You forget someone's name- We all know that feeling of dread, seeing someone making their way towards you (almost slow-motion like) as you furiously search your brain to remember their name. You know that you know them. You may even know how you know them. But can you remember their name? Nope… not a chance!
If it's one of those events where you are forced to wear a primary school-type ‘Hi my name is...’ badge, then your problems are over. If not, Charlie suggests that you casually enquire ‘Where did we meet?’, or if it’s someone that you should know rather well, we advise that you ask ‘Where did we last meet’. This will not only save you from a rather embarrassing silence, but will also allow you to grasp the context of how you know said person, which will hopefully help you to flow with the conversation.
You mistake someone for someone else- Not so much of a problem if you quickly realise your mistake, but somewhat more troubling if you find yourself striking up conversation, only to realise your mistake.
Here we agree with Charlie's advice 100%. Be honest about the mistake you have made; people respect someone who has the guts to own up to a genuine mistake rather than simply trying to cover it up.
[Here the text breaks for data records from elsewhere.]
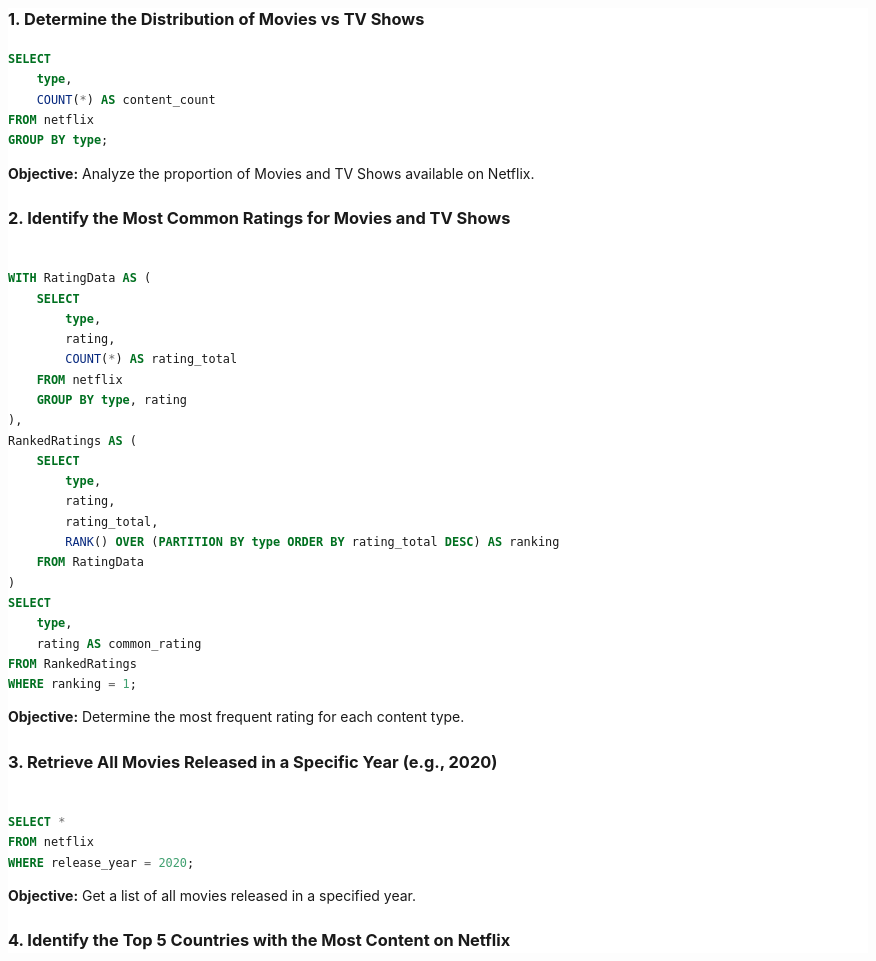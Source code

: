 ### 1. Determine the Distribution of Movies vs TV Shows
```sql
SELECT 
    type, 
    COUNT(*) AS content_count 
FROM netflix 
GROUP BY type;
```
**Objective:** Analyze the proportion of Movies and TV Shows available on Netflix.

### 2. Identify the Most Common Ratings for Movies and TV Shows

```sql

WITH RatingData AS (  
    SELECT 
        type, 
        rating, 
        COUNT(*) AS rating_total 
    FROM netflix 
    GROUP BY type, rating  
),  
RankedRatings AS (  
    SELECT 
        type, 
        rating, 
        rating_total, 
        RANK() OVER (PARTITION BY type ORDER BY rating_total DESC) AS ranking  
    FROM RatingData  
)  
SELECT 
    type, 
    rating AS common_rating  
FROM RankedRatings  
WHERE ranking = 1;
```
**Objective:** Determine the most frequent rating for each content type.

### 3. Retrieve All Movies Released in a Specific Year (e.g., 2020)

```sql

SELECT *  
FROM netflix  
WHERE release_year = 2020;
```
**Objective:** Get a list of all movies released in a specified year.

### 4. Identify the Top 5 Countries with the Most Content on Netflix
What’s more, explaining who you mistook them for might lead into a very interesting conversation, and at least could help to break the ice a little.
You have one too many alcoholic beverages- Whether you simply didn’t eat any lunch, or were just a bit over enthusiastic with a particularly good bottle of red, finding yourself a little on the woosy side at a business networking event is a distinct possibility. In fact over half of UK networkers say they have witnessed someone noticeably drunk at a networking event.
Now, in many situations being a little tipsy might not pose much of a problem, particularly where the general ‘vibe’ of the event is very casual, upbeat, and geared towards networking and ‘having a good time’...as many such events these days are. However at a very straight-laced, formal / semi-formal networking event being more-than-a-little under the influence, can be an embarrassing, and indeed damaging experience. Our best advice if you should find yourself in such a predicament is to make your excuses, take yourself home, and try to be a little more controlled next time around!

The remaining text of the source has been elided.